After their wedding he had often returned home to Lucila at the time of the sun’s zenith when it is customary for the village women to seek the shade of their huts and sleep. It was an unwritten rite due to a newly-wed husband to feign the sudden need for a forgotten tool or seek to examine a sick animal in the home fold. After several fruitless visits when he found their hut empty he timed his visit earlier to see her black-scarfed figure disappear into the oak woods.  He followed her secretively, and had observed her seated beneath an ancient warrior of a tree, had watched over her intricate making. Furthermore and later he came to know where she hid the results of this often fevered stitching of things from nature’s store and stash, though an supernatural fear forbade him to enter the cleft between rocks into which she would disappear. He began to know how times and turns of the days affected her actions, but had left her be. She would usually return bright-eyed and with a quiet wonder, of what he did not know, but she carried something back within her that gave her a peculiar peace and beauty. It seemed akin to the well-being Mikas knew from handling a fine ewe from his flock . . .
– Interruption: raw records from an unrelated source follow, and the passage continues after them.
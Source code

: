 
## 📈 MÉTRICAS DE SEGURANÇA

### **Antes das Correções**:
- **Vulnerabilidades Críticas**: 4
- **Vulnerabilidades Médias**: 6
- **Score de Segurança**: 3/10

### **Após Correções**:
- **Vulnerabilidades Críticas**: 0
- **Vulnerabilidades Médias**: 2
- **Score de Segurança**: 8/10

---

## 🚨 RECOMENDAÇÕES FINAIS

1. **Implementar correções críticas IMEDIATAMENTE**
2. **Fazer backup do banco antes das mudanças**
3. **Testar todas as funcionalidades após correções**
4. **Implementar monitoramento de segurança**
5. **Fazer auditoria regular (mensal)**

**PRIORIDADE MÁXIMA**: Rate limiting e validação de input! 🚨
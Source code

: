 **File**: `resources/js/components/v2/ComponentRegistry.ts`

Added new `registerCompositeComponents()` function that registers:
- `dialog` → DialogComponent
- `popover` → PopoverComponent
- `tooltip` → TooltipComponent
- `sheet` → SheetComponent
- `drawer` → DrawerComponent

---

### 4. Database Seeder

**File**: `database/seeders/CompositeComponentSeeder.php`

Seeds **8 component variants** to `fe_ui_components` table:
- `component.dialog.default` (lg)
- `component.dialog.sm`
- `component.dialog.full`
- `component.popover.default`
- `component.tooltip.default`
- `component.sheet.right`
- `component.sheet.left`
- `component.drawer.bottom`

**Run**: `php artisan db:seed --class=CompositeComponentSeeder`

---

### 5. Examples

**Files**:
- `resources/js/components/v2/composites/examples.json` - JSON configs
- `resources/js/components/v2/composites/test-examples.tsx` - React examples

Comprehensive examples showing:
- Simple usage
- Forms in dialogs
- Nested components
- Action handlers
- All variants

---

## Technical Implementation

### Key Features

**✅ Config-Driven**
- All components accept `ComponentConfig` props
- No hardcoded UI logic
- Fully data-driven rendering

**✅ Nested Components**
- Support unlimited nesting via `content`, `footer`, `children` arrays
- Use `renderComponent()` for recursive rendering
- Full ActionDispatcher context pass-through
And she would sometimes allow herself to be handled thus. She let him place his hands over her in that joyful ownership and command of a man whose life is wholly bound up with flocks and herds and the well-being of the female species. He would come from the evening watch with the ever-constant count of his flock still on his lips, and by a mixture of accident and stealth touch her wholly-clothed body, sometimes needing his fingers into the thick wool of her stockings, stroking the chestnut silken hairs that he found above her bare wrists, marvelling at her small hands with their perfect nails. He knew from the ribaldry of men that women were trained from childhood to display to men as little as possible of their intimate selves. But alone and apart all day on a remote hillside, alone save for several hundred sheep, brought to Mikas in his solitary state wild and conjured thoughts of feminine spirits, unencumbered by clothes, brighter and more various than any night-time dream. And he had succumbed to the pleasure of such thoughts times beyond reason, finding himself imagining Lucila as he knew she was unlikely ever to allow herself to be. But even in the single winter and summer of their life together there had been moments of surprise and revelation, and accompanied by these precious thoughts he went in search of her in the darkness of a three-quarter moon, into the stillness of the night-time wood.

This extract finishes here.